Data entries
=== Begin Enclosure ===
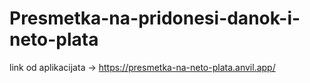 # Presmetka-na-pridonesi-danok-i-neto-plata
link od aplikacijata -> https://presmetka-na-neto-plata.anvil.app/
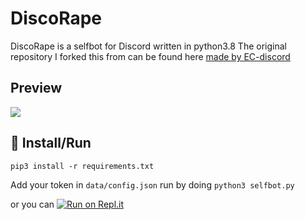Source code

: # DiscoRape

DiscoRape is a selfbot for Discord written in python3.8
The original repository I forked this from can be found here [made by EC-discord](https://github.com/EC-discord/self-bot)

## Preview
![](https://github.com/5R33CH4/Selfbot-Leak/Discorape/blob/master/Preview.gif)

## :memo: Install/Run

`pip3 install -r requirements.txt`

Add your token in `data/config.json`
run by doing `python3 selfbot.py`

or you can [![Run on Repl.it](https://repl.it/badge/github/5R33CH4/Selfbot-Leak/Discorape)](https://repl.it/github/5R33CH4/Selfbot-Leak/Discorape)
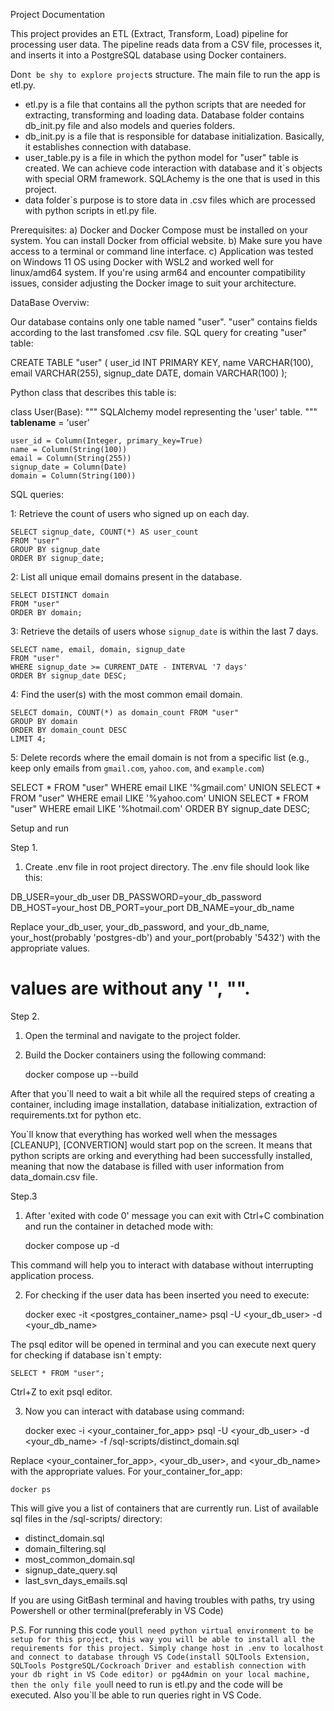Project Documentation

This project provides an ETL (Extract, Transform, Load) pipeline for processing user data. The pipeline reads data from a CSV file, processes it, and inserts it into a PostgreSQL database using Docker containers.

Don`t be shy to explore project`s structure. The main file to run the app is etl.py. 
 - etl.py is a file that contains all the python scripts that are needed for extracting, transforming and loading data. Database folder contains db_init.py file and also models and queries folders.
 - db_init.py is a file that is responsible for database initialization. Basically, it establishes connection with database.
 - user_table.py is a file in which the python model for "user" table is created. 
We can achieve code interaction with database and it`s objects with special ORM framework. SQLAchemy is the one that is used in this project.
 - data folder`s purpose is to store data in .csv files which are processed with python scripts in etl.py file.


Prerequisites:
a) Docker and Docker Compose must be installed on your system. You can install Docker from official website.
b) Make sure you have access to a terminal or command line interface.
c) Application was tested on Windows 11 OS using Docker with WSL2 and worked well for linux/amd64 system. If you're using arm64 and encounter compatibility issues, consider adjusting the Docker image to suit your architecture.

DataBase Overviw:

Our database contains only one table named "user".
"user" contains fields according to the last transfomed .csv file.
SQL query for creating "user" table:

CREATE TABLE "user" (
 user_id INT PRIMARY KEY,
 name VARCHAR(100),
 email VARCHAR(255),
 signup_date DATE,
 domain VARCHAR(100)
);

Python class that describes this table is:

class User(Base):
    """
    SQLAlchemy model representing the 'user' table.
    """
    __tablename__ = 'user'
    
    user_id = Column(Integer, primary_key=True)
    name = Column(String(100))
    email = Column(String(255))
    signup_date = Column(Date)
    domain = Column(String(100))

SQL queries:

1: Retrieve the count of users who signed up on each day.
	
	SELECT signup_date, COUNT(*) AS user_count
	FROM "user"
	GROUP BY signup_date
	ORDER BY signup_date;

2: List all unique email domains present in the database.
	
	SELECT DISTINCT domain
	FROM "user"
	ORDER BY domain;

3: Retrieve the details of users whose `signup_date` is within the
last 7 days.

	SELECT name, email, domain, signup_date
	FROM "user"
	WHERE signup_date >= CURRENT_DATE - INTERVAL '7 days'
	ORDER BY signup_date DESC;

4: Find the user(s) with the most common email domain.

	SELECT domain, COUNT(*) as domain_count FROM "user"
	GROUP BY domain
	ORDER BY domain_count DESC
	LIMIT 4;

5: Delete records where the email domain is not from a specific list
(e.g., keep only emails from `gmail.com`, `yahoo.com`, and `example.com`)

SELECT * FROM "user"
WHERE email LIKE '%gmail.com'
UNION
SELECT * FROM "user"
WHERE email LIKE '%yahoo.com'
UNION
SELECT * FROM "user"
WHERE email LIKE '%hotmail.com'
ORDER BY signup_date DESC;


Setup and run

Step 1.

1) Create .env file in root project directory. The .env file should look like this:

DB_USER=your_db_user
DB_PASSWORD=your_db_password
DB_HOST=your_host
DB_PORT=your_port
DB_NAME=your_db_name

Replace your_db_user, your_db_password, and your_db_name, your_host(probably 'postgres-db') and your_port(probably '5432') with the appropriate values. 

# values are without any '', "".

Step 2.

1) Open the terminal and navigate to the project folder.

2) Build the Docker containers using the following command:

	docker compose up --build

After that you`ll need to wait a bit while all the required steps of creating a container, including image installation, database initialization, extraction of requirements.txt for python etc.

You`ll know that everything has worked well when the messages [CLEANUP], [CONVERTION] would start pop on the screen. It means that python scripts are orking and everything had been successfully installed, meaning that now the database is filled with user information from data_domain.csv file.

Step.3

1) After 'exited with code 0' message you can exit with Ctrl+C combination and run the container in detached mode with:

	docker compose up -d

This command will help you to interact with database without interrupting application process.


2) For checking if the user data has been inserted you need to execute:

	docker exec -it <postgres_container_name> psql -U <your_db_user> -d <your_db_name>

The psql editor will be opened in terminal and you can execute next query for checking if database isn`t empty:

	SELECT * FROM "user";

Ctrl+Z to exit psql editor.

3) Now you can interact with database using command:
	
	docker exec -i <your_container_for_app> psql -U <your_db_user> -d <your_db_name> -f /sql-scripts/distinct_domain.sql

Replace <your_container_for_app>, <your_db_user>, and <your_db_name> with the appropriate values.
For your_container_for_app:

	docker ps

This will give you a list of containers that are currently run.
List of available sql files in the /sql-scripts/ directory:
- distinct_domain.sql
- domain_filtering.sql
- most_common_domain.sql
- signup_date_query.sql
- last_svn_days_emails.sql

If you are using GitBash terminal and having troubles with paths, try using Powershell or other terminal(preferably in VS Code)

P.S.
For running this code you`ll need python virtual environment to be setup for this project, this way you will be able to install all the requirements for this project.
Simply change host in .env to localhost and connect to database through VS Code(install SQLTools Extension, SQLTools PostgreSQL/Cockroach Driver and establish connection with your db right in VS Code editor) or pg4Admin on your local machine, then the only file you`ll need to run is etl.py and the code will be executed. Also you`ll be able to run queries right in VS Code.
=== End Enclosure ===
» PROBLEM STATEMENT:
Give back all the records as they stand, but with no pictures in the copy.

» WRITTEN ANSWER:
 # Presmetka-na-pridonesi-danok-i-neto-plata
link od aplikacijata -> https://presmetka-na-neto-plata.anvil.app/
Source code

: # DiscoRape

DiscoRape is a selfbot for Discord written in python3.8
The original repository I forked this from can be found here [made by EC-discord](https://github.com/EC-discord/self-bot)

## Preview
![](https://github.com/5R33CH4/Selfbot-Leak/Discorape/blob/master/Preview.gif)

## :memo: Install/Run

`pip3 install -r requirements.txt`

Add your token in `data/config.json`
run by doing `python3 selfbot.py`

or you can [![Run on Repl.it](https://repl.it/badge/github/5R33CH4/Selfbot-Leak/Discorape)](https://repl.it/github/5R33CH4/Selfbot-Leak/Discorape)
Project Documentation

This project provides an ETL (Extract, Transform, Load) pipeline for processing user data. The pipeline reads data from a CSV file, processes it, and inserts it into a PostgreSQL database using Docker containers.

Don`t be shy to explore project`s structure. The main file to run the app is etl.py. 
 - etl.py is a file that contains all the python scripts that are needed for extracting, transforming and loading data. Database folder contains db_init.py file and also models and queries folders.
 - db_init.py is a file that is responsible for database initialization. Basically, it establishes connection with database.
 - user_table.py is a file in which the python model for "user" table is created. 
We can achieve code interaction with database and it`s objects with special ORM framework. SQLAchemy is the one that is used in this project.
 - data folder`s purpose is to store data in .csv files which are processed with python scripts in etl.py file.


Prerequisites:
a) Docker and Docker Compose must be installed on your system. You can install Docker from official website.
b) Make sure you have access to a terminal or command line interface.
c) Application was tested on Windows 11 OS using Docker with WSL2 and worked well for linux/amd64 system. If you're using arm64 and encounter compatibility issues, consider adjusting the Docker image to suit your architecture.

DataBase Overviw:

Our database contains only one table named "user".
"user" contains fields according to the last transfomed .csv file.
SQL query for creating "user" table:

CREATE TABLE "user" (
 user_id INT PRIMARY KEY,
 name VARCHAR(100),
 email VARCHAR(255),
 signup_date DATE,
 domain VARCHAR(100)
);

Python class that describes this table is:

class User(Base):
    """
    SQLAlchemy model representing the 'user' table.
    """
    __tablename__ = 'user'
    
    user_id = Column(Integer, primary_key=True)
    name = Column(String(100))
    email = Column(String(255))
    signup_date = Column(Date)
    domain = Column(String(100))

SQL queries:

1: Retrieve the count of users who signed up on each day.
	
	SELECT signup_date, COUNT(*) AS user_count
	FROM "user"
	GROUP BY signup_date
	ORDER BY signup_date;

2: List all unique email domains present in the database.
	
	SELECT DISTINCT domain
	FROM "user"
	ORDER BY domain;

3: Retrieve the details of users whose `signup_date` is within the
last 7 days.

	SELECT name, email, domain, signup_date
	FROM "user"
	WHERE signup_date >= CURRENT_DATE - INTERVAL '7 days'
	ORDER BY signup_date DESC;

4: Find the user(s) with the most common email domain.

	SELECT domain, COUNT(*) as domain_count FROM "user"
	GROUP BY domain
	ORDER BY domain_count DESC
	LIMIT 4;

5: Delete records where the email domain is not from a specific list
(e.g., keep only emails from `gmail.com`, `yahoo.com`, and `example.com`)

SELECT * FROM "user"
WHERE email LIKE '%gmail.com'
UNION
SELECT * FROM "user"
WHERE email LIKE '%yahoo.com'
UNION
SELECT * FROM "user"
WHERE email LIKE '%hotmail.com'
ORDER BY signup_date DESC;


Setup and run

Step 1.

1) Create .env file in root project directory. The .env file should look like this:

DB_USER=your_db_user
DB_PASSWORD=your_db_password
DB_HOST=your_host
DB_PORT=your_port
DB_NAME=your_db_name

Replace your_db_user, your_db_password, and your_db_name, your_host(probably 'postgres-db') and your_port(probably '5432') with the appropriate values. 

# values are without any '', "".

Step 2.

1) Open the terminal and navigate to the project folder.

2) Build the Docker containers using the following command:

	docker compose up --build

After that you`ll need to wait a bit while all the required steps of creating a container, including image installation, database initialization, extraction of requirements.txt for python etc.

You`ll know that everything has worked well when the messages [CLEANUP], [CONVERTION] would start pop on the screen. It means that python scripts are orking and everything had been successfully installed, meaning that now the database is filled with user information from data_domain.csv file.

Step.3

1) After 'exited with code 0' message you can exit with Ctrl+C combination and run the container in detached mode with:

	docker compose up -d

This command will help you to interact with database without interrupting application process.


2) For checking if the user data has been inserted you need to execute:

	docker exec -it <postgres_container_name> psql -U <your_db_user> -d <your_db_name>

The psql editor will be opened in terminal and you can execute next query for checking if database isn`t empty:

	SELECT * FROM "user";

Ctrl+Z to exit psql editor.

3) Now you can interact with database using command:
	
	docker exec -i <your_container_for_app> psql -U <your_db_user> -d <your_db_name> -f /sql-scripts/distinct_domain.sql

Replace <your_container_for_app>, <your_db_user>, and <your_db_name> with the appropriate values.
For your_container_for_app:

	docker ps

This will give you a list of containers that are currently run.
List of available sql files in the /sql-scripts/ directory:
- distinct_domain.sql
- domain_filtering.sql
- most_common_domain.sql
- signup_date_query.sql
- last_svn_days_emails.sql

If you are using GitBash terminal and having troubles with paths, try using Powershell or other terminal(preferably in VS Code)

P.S.
For running this code you`ll need python virtual environment to be setup for this project, this way you will be able to install all the requirements for this project.
Simply change host in .env to localhost and connect to database through VS Code(install SQLTools Extension, SQLTools PostgreSQL/Cockroach Driver and establish connection with your db right in VS Code editor) or pg4Admin on your local machine, then the only file you`ll need to run is etl.py and the code will be executed. Also you`ll be able to run queries right in VS Code.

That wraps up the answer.